For the records below, say how many lines contain the string "Catholic". Give no other text.

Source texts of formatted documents
════════
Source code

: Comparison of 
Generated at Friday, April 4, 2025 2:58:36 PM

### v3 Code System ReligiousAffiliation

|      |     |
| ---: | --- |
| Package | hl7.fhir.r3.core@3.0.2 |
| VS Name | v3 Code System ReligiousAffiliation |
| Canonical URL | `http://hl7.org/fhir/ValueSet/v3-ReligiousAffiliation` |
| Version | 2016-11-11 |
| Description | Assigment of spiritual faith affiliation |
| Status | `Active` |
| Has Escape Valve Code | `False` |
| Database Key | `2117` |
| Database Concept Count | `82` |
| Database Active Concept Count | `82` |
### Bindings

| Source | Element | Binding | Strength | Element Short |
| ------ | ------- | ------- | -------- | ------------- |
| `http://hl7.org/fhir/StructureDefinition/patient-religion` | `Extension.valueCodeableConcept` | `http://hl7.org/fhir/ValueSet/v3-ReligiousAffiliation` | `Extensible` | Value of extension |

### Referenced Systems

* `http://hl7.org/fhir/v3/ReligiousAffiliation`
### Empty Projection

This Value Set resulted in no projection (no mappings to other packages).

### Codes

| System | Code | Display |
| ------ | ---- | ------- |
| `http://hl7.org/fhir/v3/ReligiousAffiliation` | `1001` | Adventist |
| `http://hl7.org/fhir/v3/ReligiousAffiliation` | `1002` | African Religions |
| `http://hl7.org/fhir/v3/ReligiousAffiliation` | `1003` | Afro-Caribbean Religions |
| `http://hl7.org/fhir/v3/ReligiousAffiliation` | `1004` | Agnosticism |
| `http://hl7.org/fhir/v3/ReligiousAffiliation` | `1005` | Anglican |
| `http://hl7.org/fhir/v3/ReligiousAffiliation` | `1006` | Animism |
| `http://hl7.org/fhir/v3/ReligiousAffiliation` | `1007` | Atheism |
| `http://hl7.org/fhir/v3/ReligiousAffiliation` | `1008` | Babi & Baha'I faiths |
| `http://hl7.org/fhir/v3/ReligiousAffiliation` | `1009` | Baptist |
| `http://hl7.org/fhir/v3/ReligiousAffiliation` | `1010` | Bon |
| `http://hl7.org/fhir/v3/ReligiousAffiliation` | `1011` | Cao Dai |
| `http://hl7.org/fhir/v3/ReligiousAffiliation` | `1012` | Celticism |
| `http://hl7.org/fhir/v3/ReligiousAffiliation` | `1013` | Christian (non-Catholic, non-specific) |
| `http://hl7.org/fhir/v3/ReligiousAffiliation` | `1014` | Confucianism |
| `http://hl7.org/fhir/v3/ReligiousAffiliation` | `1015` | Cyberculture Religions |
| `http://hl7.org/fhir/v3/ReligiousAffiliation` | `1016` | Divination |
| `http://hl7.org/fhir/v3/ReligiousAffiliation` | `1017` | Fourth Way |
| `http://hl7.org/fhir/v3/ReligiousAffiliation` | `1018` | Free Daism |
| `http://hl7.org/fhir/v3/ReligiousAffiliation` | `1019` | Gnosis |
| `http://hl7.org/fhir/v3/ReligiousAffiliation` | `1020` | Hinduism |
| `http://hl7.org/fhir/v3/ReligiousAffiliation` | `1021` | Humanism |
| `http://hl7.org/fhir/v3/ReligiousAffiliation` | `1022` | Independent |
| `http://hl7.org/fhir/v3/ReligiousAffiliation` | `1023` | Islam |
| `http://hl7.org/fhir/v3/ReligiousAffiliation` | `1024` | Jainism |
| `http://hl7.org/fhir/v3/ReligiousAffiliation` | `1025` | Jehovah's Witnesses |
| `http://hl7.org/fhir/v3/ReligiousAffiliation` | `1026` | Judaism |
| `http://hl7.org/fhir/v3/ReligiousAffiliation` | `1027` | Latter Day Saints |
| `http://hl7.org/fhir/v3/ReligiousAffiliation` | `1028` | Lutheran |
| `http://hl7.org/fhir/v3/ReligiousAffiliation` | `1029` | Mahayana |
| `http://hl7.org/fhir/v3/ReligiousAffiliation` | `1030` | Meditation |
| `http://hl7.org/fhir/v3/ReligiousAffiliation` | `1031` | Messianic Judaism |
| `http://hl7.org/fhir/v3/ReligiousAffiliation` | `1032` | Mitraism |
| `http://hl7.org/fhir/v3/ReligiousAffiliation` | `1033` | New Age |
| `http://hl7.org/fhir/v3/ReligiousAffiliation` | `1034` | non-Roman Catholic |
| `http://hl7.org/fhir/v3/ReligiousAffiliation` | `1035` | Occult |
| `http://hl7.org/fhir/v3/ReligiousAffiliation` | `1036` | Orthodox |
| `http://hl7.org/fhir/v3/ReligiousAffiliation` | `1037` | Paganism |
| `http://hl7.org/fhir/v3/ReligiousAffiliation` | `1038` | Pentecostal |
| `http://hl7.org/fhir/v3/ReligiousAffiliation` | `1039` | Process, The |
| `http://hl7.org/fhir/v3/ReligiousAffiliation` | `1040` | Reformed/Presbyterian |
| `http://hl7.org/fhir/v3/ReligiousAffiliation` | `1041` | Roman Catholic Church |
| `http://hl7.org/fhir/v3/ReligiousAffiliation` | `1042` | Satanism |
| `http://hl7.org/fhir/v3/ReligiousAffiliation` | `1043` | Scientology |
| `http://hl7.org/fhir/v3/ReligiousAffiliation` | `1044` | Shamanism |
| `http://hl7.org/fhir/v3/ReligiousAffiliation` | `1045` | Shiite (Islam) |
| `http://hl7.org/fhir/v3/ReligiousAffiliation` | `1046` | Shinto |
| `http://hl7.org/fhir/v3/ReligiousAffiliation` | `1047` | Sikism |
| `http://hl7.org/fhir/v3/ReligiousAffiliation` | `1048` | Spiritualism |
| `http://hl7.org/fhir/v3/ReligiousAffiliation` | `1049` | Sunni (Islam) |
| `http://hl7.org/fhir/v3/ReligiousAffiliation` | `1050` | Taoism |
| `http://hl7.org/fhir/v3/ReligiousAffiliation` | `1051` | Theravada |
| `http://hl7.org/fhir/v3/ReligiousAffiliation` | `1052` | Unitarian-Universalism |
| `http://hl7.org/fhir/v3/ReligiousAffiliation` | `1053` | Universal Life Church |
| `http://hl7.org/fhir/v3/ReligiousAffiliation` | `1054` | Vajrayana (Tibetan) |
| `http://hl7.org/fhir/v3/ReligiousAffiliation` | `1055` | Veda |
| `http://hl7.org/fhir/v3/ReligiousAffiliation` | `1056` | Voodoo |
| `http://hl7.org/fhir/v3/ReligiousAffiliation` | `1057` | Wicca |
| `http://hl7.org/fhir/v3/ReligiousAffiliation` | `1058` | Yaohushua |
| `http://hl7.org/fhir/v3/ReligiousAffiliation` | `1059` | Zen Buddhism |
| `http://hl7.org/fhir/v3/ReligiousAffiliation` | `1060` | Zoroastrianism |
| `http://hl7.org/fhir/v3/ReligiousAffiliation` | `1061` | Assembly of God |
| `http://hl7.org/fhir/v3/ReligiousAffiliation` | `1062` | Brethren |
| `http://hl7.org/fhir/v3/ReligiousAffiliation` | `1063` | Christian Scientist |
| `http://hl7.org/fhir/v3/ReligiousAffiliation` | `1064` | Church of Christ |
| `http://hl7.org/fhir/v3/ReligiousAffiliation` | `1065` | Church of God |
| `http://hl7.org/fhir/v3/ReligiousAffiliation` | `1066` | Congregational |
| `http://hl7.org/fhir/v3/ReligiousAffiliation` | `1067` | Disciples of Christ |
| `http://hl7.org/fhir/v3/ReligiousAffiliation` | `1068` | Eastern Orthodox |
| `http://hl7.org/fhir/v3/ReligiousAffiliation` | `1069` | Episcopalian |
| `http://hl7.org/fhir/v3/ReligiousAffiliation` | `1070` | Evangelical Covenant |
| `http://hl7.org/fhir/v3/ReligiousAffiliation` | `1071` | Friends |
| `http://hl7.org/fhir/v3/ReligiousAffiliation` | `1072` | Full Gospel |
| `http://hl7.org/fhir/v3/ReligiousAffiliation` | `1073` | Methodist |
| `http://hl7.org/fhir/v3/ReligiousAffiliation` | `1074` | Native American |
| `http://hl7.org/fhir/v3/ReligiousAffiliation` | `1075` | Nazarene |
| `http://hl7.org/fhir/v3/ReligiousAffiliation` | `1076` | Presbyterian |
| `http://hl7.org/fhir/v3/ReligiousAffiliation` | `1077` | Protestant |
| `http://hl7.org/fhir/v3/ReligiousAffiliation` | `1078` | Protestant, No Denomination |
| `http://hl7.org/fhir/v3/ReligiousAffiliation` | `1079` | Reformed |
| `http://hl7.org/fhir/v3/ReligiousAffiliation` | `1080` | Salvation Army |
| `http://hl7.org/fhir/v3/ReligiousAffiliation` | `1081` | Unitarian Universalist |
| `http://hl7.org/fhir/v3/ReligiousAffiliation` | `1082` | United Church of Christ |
════════
- **Response to the exercise**
3